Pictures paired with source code
__________
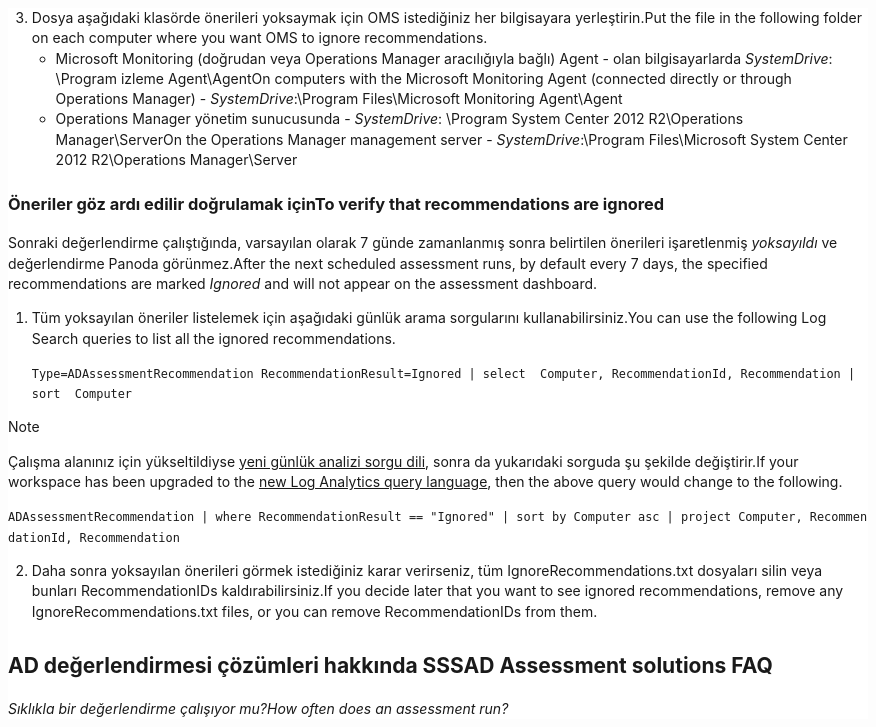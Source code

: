 3. <span data-ttu-id="2fc34-205">Dosya aşağıdaki klasörde önerileri yoksaymak için OMS istediğiniz her bilgisayara yerleştirin.</span><span class="sxs-lookup"><span data-stu-id="2fc34-205">Put the file in the following folder on each computer where you want OMS to ignore recommendations.</span></span>
   * <span data-ttu-id="2fc34-206">Microsoft Monitoring (doğrudan veya Operations Manager aracılığıyla bağlı) Agent - olan bilgisayarlarda *SystemDrive*: \Program izleme Agent\Agent</span><span class="sxs-lookup"><span data-stu-id="2fc34-206">On computers with the Microsoft Monitoring Agent (connected directly or through Operations Manager) - *SystemDrive*:\Program Files\Microsoft Monitoring Agent\Agent</span></span>
   * <span data-ttu-id="2fc34-207">Operations Manager yönetim sunucusunda - *SystemDrive*: \Program System Center 2012 R2\Operations Manager\Server</span><span class="sxs-lookup"><span data-stu-id="2fc34-207">On the Operations Manager management server - *SystemDrive*:\Program Files\Microsoft System Center 2012 R2\Operations Manager\Server</span></span>

### <a name="to-verify-that-recommendations-are-ignored"></a><span data-ttu-id="2fc34-208">Öneriler göz ardı edilir doğrulamak için</span><span class="sxs-lookup"><span data-stu-id="2fc34-208">To verify that recommendations are ignored</span></span>
<span data-ttu-id="2fc34-209">Sonraki değerlendirme çalıştığında, varsayılan olarak 7 günde zamanlanmış sonra belirtilen önerileri işaretlenmiş *yoksayıldı* ve değerlendirme Panoda görünmez.</span><span class="sxs-lookup"><span data-stu-id="2fc34-209">After the next scheduled assessment runs, by default every 7 days, the specified recommendations are marked *Ignored* and will not appear on the assessment dashboard.</span></span>

1. <span data-ttu-id="2fc34-210">Tüm yoksayılan öneriler listelemek için aşağıdaki günlük arama sorgularını kullanabilirsiniz.</span><span class="sxs-lookup"><span data-stu-id="2fc34-210">You can use the following Log Search queries to list all the ignored recommendations.</span></span>

    ```
    Type=ADAssessmentRecommendation RecommendationResult=Ignored | select  Computer, RecommendationId, Recommendation | sort  Computer
    ```
>[!NOTE]
> <span data-ttu-id="2fc34-211">Çalışma alanınız için yükseltildiyse [yeni günlük analizi sorgu dili](log-analytics-log-search-upgrade.md), sonra da yukarıdaki sorguda şu şekilde değiştirir.</span><span class="sxs-lookup"><span data-stu-id="2fc34-211">If your workspace has been upgraded to the [new Log Analytics query language](log-analytics-log-search-upgrade.md), then the above query would change to the following.</span></span>
>
> `ADAssessmentRecommendation | where RecommendationResult == "Ignored" | sort by Computer asc | project Computer, RecommendationId, Recommendation`

2. <span data-ttu-id="2fc34-212">Daha sonra yoksayılan önerileri görmek istediğiniz karar verirseniz, tüm IgnoreRecommendations.txt dosyaları silin veya bunları RecommendationIDs kaldırabilirsiniz.</span><span class="sxs-lookup"><span data-stu-id="2fc34-212">If you decide later that you want to see ignored recommendations, remove any IgnoreRecommendations.txt files, or you can remove RecommendationIDs from them.</span></span>

## <a name="ad-assessment-solutions-faq"></a><span data-ttu-id="2fc34-213">AD değerlendirmesi çözümleri hakkında SSS</span><span class="sxs-lookup"><span data-stu-id="2fc34-213">AD Assessment solutions FAQ</span></span>
<span data-ttu-id="2fc34-214">*Sıklıkla bir değerlendirme çalışıyor mu?*</span><span class="sxs-lookup"><span data-stu-id="2fc34-214">*How often does an assessment run?*</span></span>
__________
WHAT THIS TASK INVOLVES ->
Before answering, find the line with "Files\Microsoft Monitoring Agent\Agent</span></span>" in the records above; then reproduce exactly each line from the first through that line, leaving out pictures.

ANSWER AREA ->
Source code

: 3. <span data-ttu-id="2fc34-205">Dosya aşağıdaki klasörde önerileri yoksaymak için OMS istediğiniz her bilgisayara yerleştirin.</span><span class="sxs-lookup"><span data-stu-id="2fc34-205">Put the file in the following folder on each computer where you want OMS to ignore recommendations.</span></span>
   * <span data-ttu-id="2fc34-206">Microsoft Monitoring (doğrudan veya Operations Manager aracılığıyla bağlı) Agent - olan bilgisayarlarda *SystemDrive*: \Program izleme Agent\Agent</span><span class="sxs-lookup"><span data-stu-id="2fc34-206">On computers with the Microsoft Monitoring Agent (connected directly or through Operations Manager) - *SystemDrive*:\Program Files\Microsoft Monitoring Agent\Agent</span></span>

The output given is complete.